Tuesday, March 29, 2011

Introducing...MAKAYLEE GRACE!!!

We were still at the hospital when I took this picture. We were waiting to be released and this was a rare moment when she had her eyes open.
Sorry if anyone has been anxiously waiting to see pics of the newest member of our family. (I doubt you have since most anyone who would be reading this blog is also my friend on facebook.) Because I am at home for 6 weeks I thought there would be OODLES of time for blogging and facebooking cute pictures of my new daughter-HO HO that's a good one.

When I am not breastfeeding I am sleeping. When I am not sleeping I am attempting to still be a good wifey and manage to get in some household chore before my husband gets home, AND make dinner (how 1950's do I sound??). When I am not being industrious I am breastfeeding...AGAIN.

I seriously underestimated the breastfeeding thing. I am still all for it as it offers so many benefits for mother and child but it has been a daunting task. Not only does it hurt, but it feels like I am doing it every 20 minutes. I know that I am really doing it every 2 hours or so, but that's not what it feels like! Thank goodness it also happens to be one of the sweetest experiences I have ever had in life, otherwise I might be tempted to give it up like so many others do.

Anyway, I know you are probably more interested in pictures of Makaylee than my thoughts on breastfeeding so I'll get on with it.

Shortly after she was born. Love at first sight for Daddy.

He had been waiting for this for nine months.

Mommy and daughter.

I just LOVE this picture. How adorable can one child be? In this picture we had laid blankets in her car seat and put her by the windowsill in her room. She had a small case of jaundice and we were instructed to keep her in as much indirect sunlight as possible. This is her "womb" position, everyone. Every time we had an ultrasound or tried to do that 3d/4d image she had her legs like this and her little hands by her face. So cute!

This is the first time I put a hair accessory on her. I love that the pacifier takes up half her face. She's my teeny little girl!

That will have to be all for now. Makaylee is waking up and I am positive she will want to eat immediately. *sigh* Hasn't it only been 30 minutes??




Thursday, March 10, 2011

Hospital Jitters

Well today's the big day. I am sitting in my hospital room blogging. The best part of having a baby in this day and age are the many technological devices available for you to entertain yourself. For example, obviously I am on a computer. We also have an ipod port if we choose to play our favorite tunes. There is a dvd player and tv which we are watching "The Incredibles" on. (We love Disney movies!) I feel very fortunate. Our (me and Colby's) mom's had to sit and watch the clock for hours with little to distract them from their anxiety or their contractions.

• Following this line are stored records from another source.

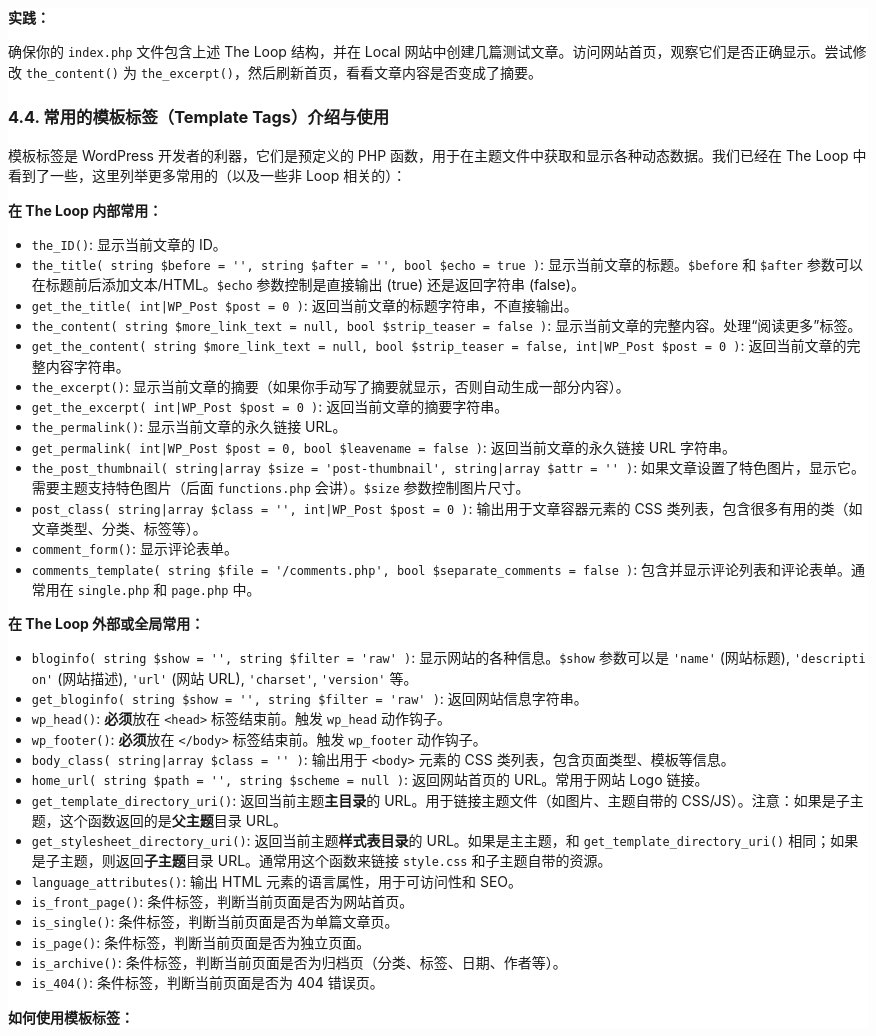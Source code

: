 **实践：**

确保你的 `index.php` 文件包含上述 The Loop 结构，并在 Local 网站中创建几篇测试文章。访问网站首页，观察它们是否正确显示。尝试修改 `the_content()` 为 `the_excerpt()`，然后刷新首页，看看文章内容是否变成了摘要。

### 4.4. 常用的模板标签（Template Tags）介绍与使用

模板标签是 WordPress 开发者的利器，它们是预定义的 PHP 函数，用于在主题文件中获取和显示各种动态数据。我们已经在 The Loop 中看到了一些，这里列举更多常用的（以及一些非 Loop 相关的）：

**在 The Loop 内部常用：**

*   `the_ID()`: 显示当前文章的 ID。
*   `the_title( string $before = '', string $after = '', bool $echo = true )`: 显示当前文章的标题。`$before` 和 `$after` 参数可以在标题前后添加文本/HTML。`$echo` 参数控制是直接输出 (true) 还是返回字符串 (false)。
*   `get_the_title( int|WP_Post $post = 0 )`: 返回当前文章的标题字符串，不直接输出。
*   `the_content( string $more_link_text = null, bool $strip_teaser = false )`: 显示当前文章的完整内容。处理“阅读更多”标签。
*   `get_the_content( string $more_link_text = null, bool $strip_teaser = false, int|WP_Post $post = 0 )`: 返回当前文章的完整内容字符串。
*   `the_excerpt()`: 显示当前文章的摘要（如果你手动写了摘要就显示，否则自动生成一部分内容）。
*   `get_the_excerpt( int|WP_Post $post = 0 )`: 返回当前文章的摘要字符串。
*   `the_permalink()`: 显示当前文章的永久链接 URL。
*   `get_permalink( int|WP_Post $post = 0, bool $leavename = false )`: 返回当前文章的永久链接 URL 字符串。
*   `the_post_thumbnail( string|array $size = 'post-thumbnail', string|array $attr = '' )`: 如果文章设置了特色图片，显示它。需要主题支持特色图片（后面 `functions.php` 会讲）。`$size` 参数控制图片尺寸。
*   `post_class( string|array $class = '', int|WP_Post $post = 0 )`: 输出用于文章容器元素的 CSS 类列表，包含很多有用的类（如文章类型、分类、标签等）。
*   `comment_form()`: 显示评论表单。
*   `comments_template( string $file = '/comments.php', bool $separate_comments = false )`: 包含并显示评论列表和评论表单。通常用在 `single.php` 和 `page.php` 中。

**在 The Loop 外部或全局常用：**

*   `bloginfo( string $show = '', string $filter = 'raw' )`: 显示网站的各种信息。`$show` 参数可以是 `'name'` (网站标题), `'description'` (网站描述), `'url'` (网站 URL), `'charset'`, `'version'` 等。
*   `get_bloginfo( string $show = '', string $filter = 'raw' )`: 返回网站信息字符串。
*   `wp_head()`: **必须**放在 `<head>` 标签结束前。触发 `wp_head` 动作钩子。
*   `wp_footer()`: **必须**放在 `</body>` 标签结束前。触发 `wp_footer` 动作钩子。
*   `body_class( string|array $class = '' )`: 输出用于 `<body>` 元素的 CSS 类列表，包含页面类型、模板等信息。
*   `home_url( string $path = '', string $scheme = null )`: 返回网站首页的 URL。常用于网站 Logo 链接。
*   `get_template_directory_uri()`: 返回当前主题**主目录**的 URL。用于链接主题文件（如图片、主题自带的 CSS/JS）。注意：如果是子主题，这个函数返回的是**父主题**目录 URL。
*   `get_stylesheet_directory_uri()`: 返回当前主题**样式表目录**的 URL。如果是主主题，和 `get_template_directory_uri()` 相同；如果是子主题，则返回**子主题**目录 URL。通常用这个函数来链接 `style.css` 和子主题自带的资源。
*   `language_attributes()`: 输出 HTML 元素的语言属性，用于可访问性和 SEO。
*   `is_front_page()`: 条件标签，判断当前页面是否为网站首页。
*   `is_single()`: 条件标签，判断当前页面是否为单篇文章页。
*   `is_page()`: 条件标签，判断当前页面是否为独立页面。
*   `is_archive()`: 条件标签，判断当前页面是否为归档页（分类、标签、日期、作者等）。
*   `is_404()`: 条件标签，判断当前页面是否为 404 错误页。

**如何使用模板标签：**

But let's back up a little bit. On Tuesday night me and Colby drove in to Tulsa from our home in McAlester because I preferred to be in Tulsa to deliver our baby. (There are quite a few shady stories circulating about the hospital in McAlester.) On the drive to Tulsa as we were talking I told Colby something that had just occurred to me: I've never had to be admitted to a hospital before. Never laid in a hospital bed, never had an iv, etc. And in one day, I will be experiencing all that and more. It was then that I started to feel a little anxiety for the first time in 9 months. On Wednesday this anxiety grew most of the day and peaked last night as reality set in. It was so strange to think that in the morning I would be heading to the hospital to have a baby, that I would be adding the title of "mother" to sister, daughter and wife.

As I sit here though, after having my water broken (which was extremely weird and a tad invasive-guess I'll have to get used to invasiveness) and an IV in my arm I am feeling much calmer. I guess once something you were worried about actually becomes your reality you simply adapt. My contractions are getting stronger but instead of becoming filled with fear about what's to come I am actually filled with peace. I give credit to my wonderful supportive husband sitting beside me, my family members and their endless encouragement, the prayers offered up by friends and family alike, and of course, the peace given to me from my Heavenly Father. No one can have this baby but me, and God has specially designed me to do it.